Um morador do Itaquaraí relatou que estava chegando de viagem e encontrou os topógrafos dentro de sua propriedade. Afirmaram que ali passaria a ferrovia e que a indenização seria com base no valor estipulado no ITR (Imposto Territorial Rural), os funcionários da ECOPLAN destruíram parte do plantio de maracujá e ainda afirmaram que a casa daquela família não poderia ser indenizada por ser uma construção de adobe.

 

Dona Amaria, 71 anos viu derrubarem um umbuzeiro no seu quintal. Os topógrafos adentraram, sem permissão, a sua propriedade e começaram a cortar a árvore com a justificativa de que ali seria implantado um marco referencial. O marco que complementava a renda de D. Amaria, com cerca de 300 reais por ano, ainda era de grande valor sentimental para a família. A senhora pediu que os funcionários esperassem ao menos até o fim da colheita para fazer a derrubada. “Os olhos enchem de água quando olho para o quintal. Dá uma pena. Um umbuzeiro tão bom”, lamenta D. Amaria. Cabe salientar que o umbuzeiro é protegido pela Lei 3548/04, e quem infringir a lei estará sujeito a detenção e multa.

 

Um morador da comunidade de Capote, disse que ao questionar sobre qual seria o benefício da ferrovia para comunidade, o funcionário lhe respondeu em tom jocoso que ele poderia ver o trem todos os dias passando em sua porta.

 

Moradores de áreas que não possuem o título de propriedade, porém têm o legítimo direito de posse por tradicionalmente viverem na e da caatinga e das vazantes, estão sendo acuados pela empresa ECOPLAN que afirma que eles não têm direito algum sobre as terras. Que elas pertencerem ao Estado, e que por isso o governo pode fazer com aquelas terras o que bem entender.

 

As falas do povo demonstram que maior que a preocupação quanto às indenizações é a certeza de que querem continuar suas vidas ali na terra em que todos “viram gente nascer, se criar e morrer”. Pois, como disse seu Joaquim da Comunidade de Represo “Se ao menos a ferrovia transportasse os maracujás e limão que nós plantamos aqui, até valeria o preço da dor”.

 

A Ferrovia Oeste Leste faz parte do conjunto de obras feito sob medida para servir unicamente aos Grandes Projetos.
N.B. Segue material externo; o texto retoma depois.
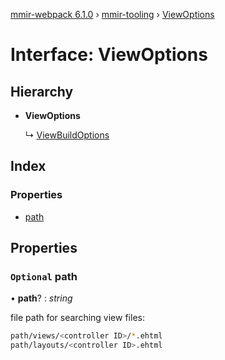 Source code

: [mmir-webpack 6.1.0](../README.md) › [mmir-tooling](../modules/mmir_tooling.md) › [ViewOptions](mmir_tooling.viewoptions.md)

# Interface: ViewOptions

## Hierarchy

* **ViewOptions**

  ↳ [ViewBuildOptions](mmir_tooling.viewbuildoptions.md)

## Index

### Properties

* [path](mmir_tooling.viewoptions.md#optional-path)

## Properties

### `Optional` path

• **path**? : *string*

file path for searching view files:
```bash
path/views/<controller ID>/*.ehtml
path/layouts/<controller ID>.ehtml
```
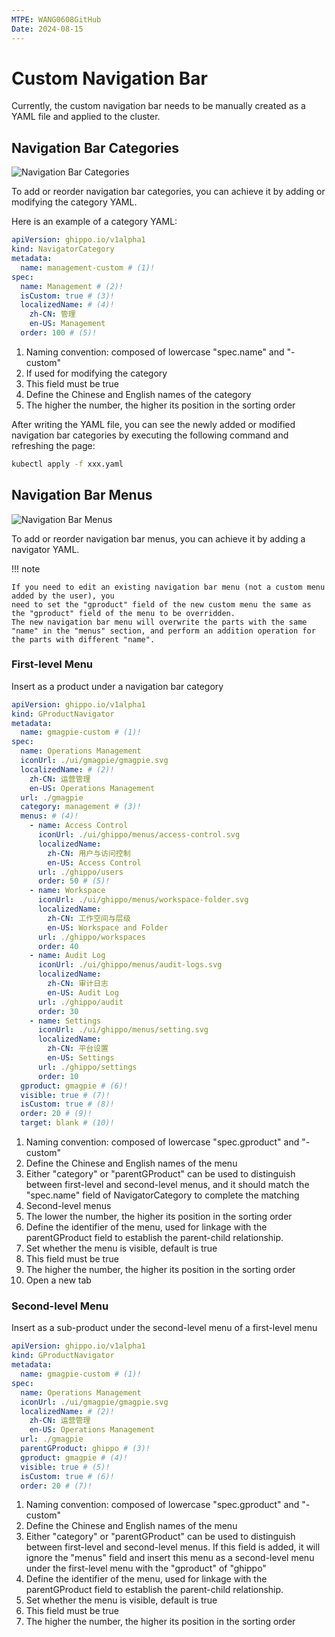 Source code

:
 ```yaml
---
MTPE: WANG0608GitHub
Date: 2024-08-15
---
```


# Custom Navigation Bar

Currently, the custom navigation bar needs to be manually created as a YAML file and applied to the cluster.

## Navigation Bar Categories

![Navigation Bar Categories](../../images/nav01.png)

To add or reorder navigation bar categories, you can achieve it by adding or modifying the category YAML.

Here is an example of a category YAML:

```yaml
apiVersion: ghippo.io/v1alpha1
kind: NavigatorCategory
metadata:
  name: management-custom # (1)!
spec:
  name: Management # (2)!
  isCustom: true # (3)!
  localizedName: # (4)!
    zh-CN: 管理
    en-US: Management
  order: 100 # (5)!
```

1. Naming convention: composed of lowercase "spec.name" and "-custom"
2. If used for modifying the category
3. This field must be true
4. Define the Chinese and English names of the category
5. The higher the number, the higher its position in the sorting order

After writing the YAML file, you can see the newly added or modified navigation bar categories by executing the following command and refreshing the page:

```bash
kubectl apply -f xxx.yaml
```

## Navigation Bar Menus

![Navigation Bar Menus](../../images/nav02.png)

To add or reorder navigation bar menus, you can achieve it by adding a navigator YAML.

!!! note

    If you need to edit an existing navigation bar menu (not a custom menu added by the user), you
    need to set the "gproduct" field of the new custom menu the same as the "gproduct" field of the menu to be overridden.
    The new navigation bar menu will overwrite the parts with the same "name" in the "menus" section, and perform an addition operation for the parts with different "name".

### First-level Menu

Insert as a product under a navigation bar category

```yaml
apiVersion: ghippo.io/v1alpha1
kind: GProductNavigator
metadata:
  name: gmagpie-custom # (1)!
spec:
  name: Operations Management
  iconUrl: ./ui/gmagpie/gmagpie.svg
  localizedName: # (2)!
    zh-CN: 运营管理
    en-US: Operations Management
  url: ./gmagpie
  category: management # (3)!
  menus: # (4)!
    - name: Access Control
      iconUrl: ./ui/ghippo/menus/access-control.svg
      localizedName:
        zh-CN: 用户与访问控制
        en-US: Access Control
      url: ./ghippo/users
      order: 50 # (5)!
    - name: Workspace
      iconUrl: ./ui/ghippo/menus/workspace-folder.svg
      localizedName:
        zh-CN: 工作空间与层级
        en-US: Workspace and Folder
      url: ./ghippo/workspaces
      order: 40
    - name: Audit Log
      iconUrl: ./ui/ghippo/menus/audit-logs.svg
      localizedName:
        zh-CN: 审计日志
        en-US: Audit Log
      url: ./ghippo/audit
      order: 30
    - name: Settings
      iconUrl: ./ui/ghippo/menus/setting.svg
      localizedName:
        zh-CN: 平台设置
        en-US: Settings
      url: ./ghippo/settings
      order: 10
  gproduct: gmagpie # (6)!
  visible: true # (7)!
  isCustom: true # (8)!
  order: 20 # (9)!
  target: blank # (10)!
```

1. Naming convention: composed of lowercase "spec.gproduct" and "-custom"
2. Define the Chinese and English names of the menu
3. Either "category" or "parentGProduct" can be used to distinguish between first-level and second-level menus, and it should match the "spec.name" field of NavigatorCategory to complete the matching
4. Second-level menus
5. The lower the number, the higher its position in the sorting order
6. Define the identifier of the menu, used for linkage with the parentGProduct field to establish the parent-child relationship.
7. Set whether the menu is visible, default is true
8. This field must be true
9. The higher the number, the higher its position in the sorting order
10. Open a new tab

### Second-level Menu

Insert as a sub-product under the second-level menu of a first-level menu

```yaml
apiVersion: ghippo.io/v1alpha1
kind: GProductNavigator
metadata:
  name: gmagpie-custom # (1)!
spec:
  name: Operations Management
  iconUrl: ./ui/gmagpie/gmagpie.svg
  localizedName: # (2)!
    zh-CN: 运营管理
    en-US: Operations Management
  url: ./gmagpie
  parentGProduct: ghippo # (3)!
  gproduct: gmagpie # (4)!
  visible: true # (5)!
  isCustom: true # (6)!
  order: 20 # (7)!
```

1. Naming convention: composed of lowercase "spec.gproduct" and "-custom"
2. Define the Chinese and English names of the menu
3. Either "category" or "parentGProduct" can be used to distinguish between first-level and second-level
   menus. If this field is added, it will ignore the "menus" field and insert this menu as a second-level
   menu under the first-level menu with the "gproduct" of "ghippo"
4. Define the identifier of the menu, used for linkage with the parentGProduct field to establish
   the parent-child relationship.
5. Set whether the menu is visible, default is true
6. This field must be true
7. The higher the number, the higher its position in the sorting order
Cerca de 85% da carga transportada pela FIOL será oriunda da mina Pedra de Ferro, da Bahia Mineração LTDA. O restante fica por conta das monoculturas que devastam o cerrado no Oeste baiano. As populações tradicionais são invisibilizadas e desconsideradas numa ação clara de racismo ambiental.

 

O cotidiano de mais de 1000 famílias será completamente abalado sem que as mesmas tenham sido minimamente informadas e, sobretudo, sem que conheçam claramente os seus direitos. Teme-se que mais uma vez a paga pelo progresso seja a vida das comunidades, silenciadas em prol das negociatas entre o poder público e o capital privado, nestes casos quem paga o preço alto do negócio é o povo que sente mesmo quando a ferida não dói mais, pois continua doendo a cicatriz (B.Brecht).